Like Tsukamoto, de Van loves to juxtapose the sleek, reflective surfaces of modern urban environments with the grisly corporealized results of psychic torment. But where Tsukamoto brings a heightened, comic book-like energy to his boxing opus, de Van works with a subdued palette more appropriate to her dissociating protagonist. The film begins to take on on a surreal, is-this-happening-or-not quality, particularly a scene where Esther is distracted at an important business dinner by her own hand trying to scurry away. Not quite the gorefest implied by its synopsis, In My Skin delivers a strange, striking vision of self-discovery.

Work Dreams—Deadbeat at Dawn

There’s nothing more invigorating in cinema than watching a bunch of filmmakers throw caution to the wind. Even more impressive when the filmmakers use whatever they can grab to bring their visions to life. Work Dreams, the trippy ode to rebellious workers and beach jazz from filmmakers Amy McCullough and Jimmie Buchanan Jr., is a recent DIY feat that would probably get a nod of appreciation from fellow DIY filmmaker, Jim Van Bebber, whose Deadbeat at Dawn is like the scruffy, bloodied grandfather to every DIY feature that’s come along since 1988.

Like Work Dreams, Deadbeat focuses on the outsiders of society scraping by. Hero Goose (played by Bebber himself) is just a street thug looking to go steady with the love of his life. Once that’s ripped away from him, all bets are off and Bebber’s film soon climaxes into a low-budget slug-a-thon filled with nunchucks and geysers of blood. Like Amy and Jimmie did with Work Dreams, Jim uses whatever funds and friends he had on hand to create a film bursting with scrappy energy and craft.
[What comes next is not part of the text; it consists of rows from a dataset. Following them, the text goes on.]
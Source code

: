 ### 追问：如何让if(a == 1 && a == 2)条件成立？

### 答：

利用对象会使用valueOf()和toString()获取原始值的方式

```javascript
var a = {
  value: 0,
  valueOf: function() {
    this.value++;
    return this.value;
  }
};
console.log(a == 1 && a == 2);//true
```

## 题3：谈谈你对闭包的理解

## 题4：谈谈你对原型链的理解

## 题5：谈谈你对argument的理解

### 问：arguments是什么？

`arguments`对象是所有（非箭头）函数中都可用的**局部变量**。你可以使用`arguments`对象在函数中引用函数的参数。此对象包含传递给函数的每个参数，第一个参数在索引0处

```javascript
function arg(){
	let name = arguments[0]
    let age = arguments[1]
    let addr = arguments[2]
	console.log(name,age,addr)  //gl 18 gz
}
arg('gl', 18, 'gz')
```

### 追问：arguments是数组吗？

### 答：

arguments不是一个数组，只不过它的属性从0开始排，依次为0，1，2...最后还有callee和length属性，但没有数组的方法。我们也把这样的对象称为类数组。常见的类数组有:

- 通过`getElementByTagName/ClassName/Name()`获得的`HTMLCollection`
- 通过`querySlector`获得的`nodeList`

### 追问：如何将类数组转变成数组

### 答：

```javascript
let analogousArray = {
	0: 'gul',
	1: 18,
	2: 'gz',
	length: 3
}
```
What Work Dreams does for the coastal city of Galveston—turning it into a bizarre world filled with nefarious corporations and drip coffee stores—Deadbeat does for Dayton and Cincinnati, turning those two cities into a nightmarish landscape filled with drugs and violent thugs. The filmmakers for both of these films bring passion, determination, and their own unique sensibilities to the screen. You may not jive with what they put down, but you can’t deny that these filmmakers aren’t cooking something memorable.

In The Mood for Love—Dil Se

How do you follow up In The Mood for Love, one of the greatest cinematic depictions of longing and desire ever filmed? How do you pair a movie that ranks as one of the most stylish and beautifully conceived films in Wong kar-wai’s very impressive filmography? How can you find a match for a film with two the most charismatic and sexy movie stars to ever stand in front of a camera? Well, you can throw on Dil Se, one of the greatest cinematic depictions of longing and desire ever filmed, a movie that stands out even among director Mani Ratnam’s illustrious career, starring Shah Rukh Khan and Manisha Koirala, two of the most charismatic and sexy movie stars to ever stand in front of the camera.

Dil Se follows journalist Amarkant Varma (Khan) who becomes obsessed with Meghna (Koirala), a beautiful woman he briefly meets at a train station. From there, the film expands dramatically, weaving their romance through political turmoil and terrorist attacks, but much in the same way that In the Mood for Love could be accurately summed up as “two ignored spouses start an affair,” Dil Se is so much more than the sum of its plot. It’s about pure cinematic expression, with some of the most unbelievably gorgeous set pieces and dances I’ve ever seen in a film—the song on the train that comes within the first 15 minutes rivals any Mission Impossible movie for how daring and impressive it is—and a thunderingly charismatic performance from Khan. While the film’s allegorical meaning and sudden ending might be confusing for Western viewers not well-versed in Indian history, it’s nothing that a quick google search won’t fix, and Dil Se is absolutely worth experiencing.